** Task goal **
An exact copy of every entry is what's needed, so please transcribe them all.

** Data to examine **
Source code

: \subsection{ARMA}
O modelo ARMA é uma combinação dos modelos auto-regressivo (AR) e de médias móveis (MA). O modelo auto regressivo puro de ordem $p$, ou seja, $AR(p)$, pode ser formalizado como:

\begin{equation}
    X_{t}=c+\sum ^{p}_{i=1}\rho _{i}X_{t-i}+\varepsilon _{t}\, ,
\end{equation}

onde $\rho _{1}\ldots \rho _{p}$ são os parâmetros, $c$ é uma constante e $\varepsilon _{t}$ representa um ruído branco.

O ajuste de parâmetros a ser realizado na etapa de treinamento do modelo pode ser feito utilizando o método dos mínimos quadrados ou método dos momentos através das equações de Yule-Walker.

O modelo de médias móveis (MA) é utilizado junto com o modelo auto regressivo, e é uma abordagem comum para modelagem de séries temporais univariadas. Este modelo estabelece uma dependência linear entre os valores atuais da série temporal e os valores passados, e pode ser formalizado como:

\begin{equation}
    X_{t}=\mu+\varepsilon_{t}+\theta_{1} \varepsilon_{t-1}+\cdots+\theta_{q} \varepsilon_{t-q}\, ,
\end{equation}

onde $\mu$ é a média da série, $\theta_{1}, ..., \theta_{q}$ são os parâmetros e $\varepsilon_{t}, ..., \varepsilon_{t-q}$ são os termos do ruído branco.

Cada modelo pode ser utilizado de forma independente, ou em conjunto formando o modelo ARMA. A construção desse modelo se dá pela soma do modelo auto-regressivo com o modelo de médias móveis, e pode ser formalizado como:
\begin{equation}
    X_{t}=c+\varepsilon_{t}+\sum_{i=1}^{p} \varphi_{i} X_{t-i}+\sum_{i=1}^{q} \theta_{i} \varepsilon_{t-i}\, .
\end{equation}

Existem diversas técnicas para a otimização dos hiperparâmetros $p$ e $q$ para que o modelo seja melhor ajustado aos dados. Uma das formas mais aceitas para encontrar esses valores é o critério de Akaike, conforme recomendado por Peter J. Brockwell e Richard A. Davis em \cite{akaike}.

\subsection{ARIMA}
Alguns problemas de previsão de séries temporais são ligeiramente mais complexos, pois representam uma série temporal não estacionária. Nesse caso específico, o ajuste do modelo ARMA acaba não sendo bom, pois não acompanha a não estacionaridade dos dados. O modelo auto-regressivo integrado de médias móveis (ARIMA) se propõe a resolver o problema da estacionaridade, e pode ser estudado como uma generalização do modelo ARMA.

** Final answer **
Source code

: \subsection{ARMA}
O modelo ARMA é uma combinação dos modelos auto-regressivo (AR) e de médias móveis (MA). O modelo auto regressivo puro de ordem $p$, ou seja, $AR(p)$, pode ser formalizado como:

\begin{equation}
    X_{t}=c+\sum ^{p}_{i=1}\rho _{i}X_{t-i}+\varepsilon _{t}\, ,
\end{equation}

onde $\rho _{1}\ldots \rho _{p}$ são os parâmetros, $c$ é uma constante e $\varepsilon _{t}$ representa um ruído branco.

O ajuste de parâmetros a ser realizado na etapa de treinamento do modelo pode ser feito utilizando o método dos mínimos quadrados ou método dos momentos através das equações de Yule-Walker.

O modelo de médias móveis (MA) é utilizado junto com o modelo auto regressivo, e é uma abordagem comum para modelagem de séries temporais univariadas. Este modelo estabelece uma dependência linear entre os valores atuais da série temporal e os valores passados, e pode ser formalizado como:

\begin{equation}
    X_{t}=\mu+\varepsilon_{t}+\theta_{1} \varepsilon_{t-1}+\cdots+\theta_{q} \varepsilon_{t-q}\, ,
\end{equation}

onde $\mu$ é a média da série, $\theta_{1}, ..., \theta_{q}$ são os parâmetros e $\varepsilon_{t}, ..., \varepsilon_{t-q}$ são os termos do ruído branco.

Cada modelo pode ser utilizado de forma independente, ou em conjunto formando o modelo ARMA. A construção desse modelo se dá pela soma do modelo auto-regressivo com o modelo de médias móveis, e pode ser formalizado como:
\begin{equation}
    X_{t}=c+\varepsilon_{t}+\sum_{i=1}^{p} \varphi_{i} X_{t-i}+\sum_{i=1}^{q} \theta_{i} \varepsilon_{t-i}\, .
\end{equation}

Existem diversas técnicas para a otimização dos hiperparâmetros $p$ e $q$ para que o modelo seja melhor ajustado aos dados. Uma das formas mais aceitas para encontrar esses valores é o critério de Akaike, conforme recomendado por Peter J. Brockwell e Richard A. Davis em \cite{akaike}.

\subsection{ARIMA}
Alguns problemas de previsão de séries temporais são ligeiramente mais complexos, pois representam uma série temporal não estacionária. Nesse caso específico, o ajuste do modelo ARMA acaba não sendo bom, pois não acompanha a não estacionaridade dos dados. O modelo auto-regressivo integrado de médias móveis (ARIMA) se propõe a resolver o problema da estacionaridade, e pode ser estudado como uma generalização do modelo ARMA.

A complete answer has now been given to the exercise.